Some slow progress over the past two shop sessions.  Machined the outer radius of the cylinders for the back side plus drilled and tapped the mounting holes for the rear cylinder covers.  The small occlusion in the casting doesn't appear to be a problem as it doesn't extend into the part of the bore where the piston rides.  Then it was time to fit the rear covers.  

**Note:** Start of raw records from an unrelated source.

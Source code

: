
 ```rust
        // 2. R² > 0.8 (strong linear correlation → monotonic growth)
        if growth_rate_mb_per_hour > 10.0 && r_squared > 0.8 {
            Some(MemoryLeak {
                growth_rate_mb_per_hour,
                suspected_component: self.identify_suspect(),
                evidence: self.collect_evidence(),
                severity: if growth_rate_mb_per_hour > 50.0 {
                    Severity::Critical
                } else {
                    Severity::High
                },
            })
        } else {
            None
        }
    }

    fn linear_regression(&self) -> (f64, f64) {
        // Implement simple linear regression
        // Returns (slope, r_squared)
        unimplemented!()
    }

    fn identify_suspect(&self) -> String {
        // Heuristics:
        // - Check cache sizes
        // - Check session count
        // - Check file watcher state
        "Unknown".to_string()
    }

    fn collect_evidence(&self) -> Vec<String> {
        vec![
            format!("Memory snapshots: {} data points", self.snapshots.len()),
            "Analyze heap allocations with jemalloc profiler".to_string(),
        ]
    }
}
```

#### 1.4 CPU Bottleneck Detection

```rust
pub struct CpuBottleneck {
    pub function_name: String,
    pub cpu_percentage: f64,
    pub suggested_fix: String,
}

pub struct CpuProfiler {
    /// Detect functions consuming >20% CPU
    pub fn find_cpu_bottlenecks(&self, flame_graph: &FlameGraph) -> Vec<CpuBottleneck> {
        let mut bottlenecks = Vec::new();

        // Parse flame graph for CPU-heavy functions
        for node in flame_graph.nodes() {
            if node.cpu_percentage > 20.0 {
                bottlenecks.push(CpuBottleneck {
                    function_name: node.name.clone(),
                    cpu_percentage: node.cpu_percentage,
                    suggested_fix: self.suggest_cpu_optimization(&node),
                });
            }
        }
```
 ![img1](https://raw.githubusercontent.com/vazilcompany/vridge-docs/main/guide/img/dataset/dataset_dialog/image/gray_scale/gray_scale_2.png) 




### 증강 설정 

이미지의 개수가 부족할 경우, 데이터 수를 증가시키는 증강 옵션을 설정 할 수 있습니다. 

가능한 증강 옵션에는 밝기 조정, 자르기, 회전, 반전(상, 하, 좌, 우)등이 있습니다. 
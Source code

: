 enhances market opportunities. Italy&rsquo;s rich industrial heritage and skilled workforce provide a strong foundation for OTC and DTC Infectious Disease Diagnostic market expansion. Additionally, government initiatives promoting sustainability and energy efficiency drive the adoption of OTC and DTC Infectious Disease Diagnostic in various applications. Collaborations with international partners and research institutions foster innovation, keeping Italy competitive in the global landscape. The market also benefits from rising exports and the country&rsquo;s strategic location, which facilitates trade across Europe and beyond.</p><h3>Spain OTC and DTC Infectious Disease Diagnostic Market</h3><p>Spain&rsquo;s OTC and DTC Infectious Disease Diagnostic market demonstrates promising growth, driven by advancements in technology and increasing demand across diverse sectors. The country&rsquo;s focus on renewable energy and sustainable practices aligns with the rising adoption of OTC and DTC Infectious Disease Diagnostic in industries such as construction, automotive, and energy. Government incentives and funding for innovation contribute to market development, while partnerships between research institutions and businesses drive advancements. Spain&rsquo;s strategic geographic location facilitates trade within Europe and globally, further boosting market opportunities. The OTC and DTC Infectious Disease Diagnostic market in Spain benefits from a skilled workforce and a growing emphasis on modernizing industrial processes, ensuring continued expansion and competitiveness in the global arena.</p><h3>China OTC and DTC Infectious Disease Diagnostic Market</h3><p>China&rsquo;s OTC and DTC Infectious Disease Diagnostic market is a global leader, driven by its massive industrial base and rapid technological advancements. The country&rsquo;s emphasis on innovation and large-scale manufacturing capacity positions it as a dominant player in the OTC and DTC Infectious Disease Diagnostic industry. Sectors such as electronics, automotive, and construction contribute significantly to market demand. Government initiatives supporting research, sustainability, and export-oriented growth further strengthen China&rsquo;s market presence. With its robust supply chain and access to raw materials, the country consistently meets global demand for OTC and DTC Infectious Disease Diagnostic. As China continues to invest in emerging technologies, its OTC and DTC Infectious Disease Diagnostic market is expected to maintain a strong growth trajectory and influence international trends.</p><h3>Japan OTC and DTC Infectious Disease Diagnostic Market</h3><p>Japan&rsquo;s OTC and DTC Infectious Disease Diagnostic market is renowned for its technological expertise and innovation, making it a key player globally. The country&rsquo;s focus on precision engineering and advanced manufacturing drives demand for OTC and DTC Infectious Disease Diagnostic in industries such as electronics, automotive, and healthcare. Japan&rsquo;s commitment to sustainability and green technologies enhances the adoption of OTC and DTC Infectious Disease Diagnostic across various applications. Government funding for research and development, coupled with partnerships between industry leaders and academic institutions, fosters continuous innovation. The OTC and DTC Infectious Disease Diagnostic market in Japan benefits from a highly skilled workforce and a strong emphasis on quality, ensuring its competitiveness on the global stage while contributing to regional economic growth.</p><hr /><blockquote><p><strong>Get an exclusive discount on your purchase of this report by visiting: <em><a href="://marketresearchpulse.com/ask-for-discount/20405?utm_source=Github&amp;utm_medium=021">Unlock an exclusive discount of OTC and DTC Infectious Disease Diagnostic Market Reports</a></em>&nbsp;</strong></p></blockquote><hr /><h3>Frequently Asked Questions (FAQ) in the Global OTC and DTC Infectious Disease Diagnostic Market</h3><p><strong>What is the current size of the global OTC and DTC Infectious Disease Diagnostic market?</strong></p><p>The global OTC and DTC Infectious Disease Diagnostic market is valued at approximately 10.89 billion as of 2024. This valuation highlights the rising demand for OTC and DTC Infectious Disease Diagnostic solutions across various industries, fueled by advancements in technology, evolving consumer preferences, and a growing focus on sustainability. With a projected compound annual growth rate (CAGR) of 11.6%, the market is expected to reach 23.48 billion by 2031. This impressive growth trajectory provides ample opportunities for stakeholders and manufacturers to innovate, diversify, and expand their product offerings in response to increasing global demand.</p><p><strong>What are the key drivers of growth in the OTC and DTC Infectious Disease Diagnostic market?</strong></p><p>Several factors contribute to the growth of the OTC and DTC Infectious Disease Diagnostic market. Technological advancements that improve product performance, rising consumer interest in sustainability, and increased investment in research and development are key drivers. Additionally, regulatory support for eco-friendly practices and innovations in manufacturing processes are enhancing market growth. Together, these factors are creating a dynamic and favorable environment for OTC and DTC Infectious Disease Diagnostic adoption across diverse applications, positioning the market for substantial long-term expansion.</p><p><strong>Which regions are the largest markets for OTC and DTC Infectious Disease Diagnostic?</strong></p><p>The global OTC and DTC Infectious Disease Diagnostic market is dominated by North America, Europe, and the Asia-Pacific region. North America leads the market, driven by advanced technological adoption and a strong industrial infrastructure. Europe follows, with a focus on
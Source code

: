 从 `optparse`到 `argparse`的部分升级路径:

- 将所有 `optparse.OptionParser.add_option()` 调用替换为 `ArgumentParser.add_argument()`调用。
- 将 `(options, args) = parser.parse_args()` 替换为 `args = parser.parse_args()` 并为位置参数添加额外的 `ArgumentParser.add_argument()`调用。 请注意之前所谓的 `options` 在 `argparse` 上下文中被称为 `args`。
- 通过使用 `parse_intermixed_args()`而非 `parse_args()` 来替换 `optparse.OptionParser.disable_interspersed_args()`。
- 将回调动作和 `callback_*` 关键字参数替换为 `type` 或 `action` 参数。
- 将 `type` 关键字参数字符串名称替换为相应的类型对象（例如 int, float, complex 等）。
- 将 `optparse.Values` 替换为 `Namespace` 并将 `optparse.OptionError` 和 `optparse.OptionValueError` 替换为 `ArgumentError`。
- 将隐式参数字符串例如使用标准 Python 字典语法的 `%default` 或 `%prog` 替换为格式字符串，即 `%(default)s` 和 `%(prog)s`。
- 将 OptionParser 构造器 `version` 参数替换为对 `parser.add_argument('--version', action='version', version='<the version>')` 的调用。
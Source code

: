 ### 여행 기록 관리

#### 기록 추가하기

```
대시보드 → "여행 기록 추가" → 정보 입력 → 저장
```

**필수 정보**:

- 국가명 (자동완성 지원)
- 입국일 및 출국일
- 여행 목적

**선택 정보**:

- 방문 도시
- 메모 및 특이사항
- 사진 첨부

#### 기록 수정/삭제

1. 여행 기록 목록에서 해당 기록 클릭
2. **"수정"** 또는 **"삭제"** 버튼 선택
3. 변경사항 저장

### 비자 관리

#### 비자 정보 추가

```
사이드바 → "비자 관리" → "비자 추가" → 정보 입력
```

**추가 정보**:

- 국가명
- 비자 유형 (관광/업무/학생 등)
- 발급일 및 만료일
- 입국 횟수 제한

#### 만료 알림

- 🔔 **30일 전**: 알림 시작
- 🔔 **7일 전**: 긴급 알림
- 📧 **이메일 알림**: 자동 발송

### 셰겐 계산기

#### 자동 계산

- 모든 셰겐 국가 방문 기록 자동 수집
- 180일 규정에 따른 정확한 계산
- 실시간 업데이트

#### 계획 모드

First task was to cut a 1/4" deep pocket .75" in diameter on the inside face.  This is needed since the piston rod extends a bit beyond the rear face of the piston.  Mounted the covers on the lathe and use a 1/2" center cutting endmill to go in .25", then expanded the diameter with a tiny boring bar,






I also needed to dismount and mount the covers several times to fit the inner boss to the cylinder bore.  Here's a technique I find useful in getting thin discs straight on the 6-jaw chuck.  Place parallels as shown and hold the work against them while tightening.  Then don't forget to remove the parallels before turning on the spindle.  FYI, this Cushman chuck is original to the lathe, both 1942 vintage.






The end result with the covers.  Need some nice 10-32 fasteners eventually.






The front covers will need some more precise work, so decided to drill and tap the holes for mounting the steam chest.  After using the surface plate to align the front faces of the parts and clamping them in place, I used a transfer punch to mark the cylinder block.   This was necessary since the holes in the steam chest bosses were centered on the bosses by eye, not a precise coordinates.






At the end of the day, put the cylinder assembly onto the base for a poser shot.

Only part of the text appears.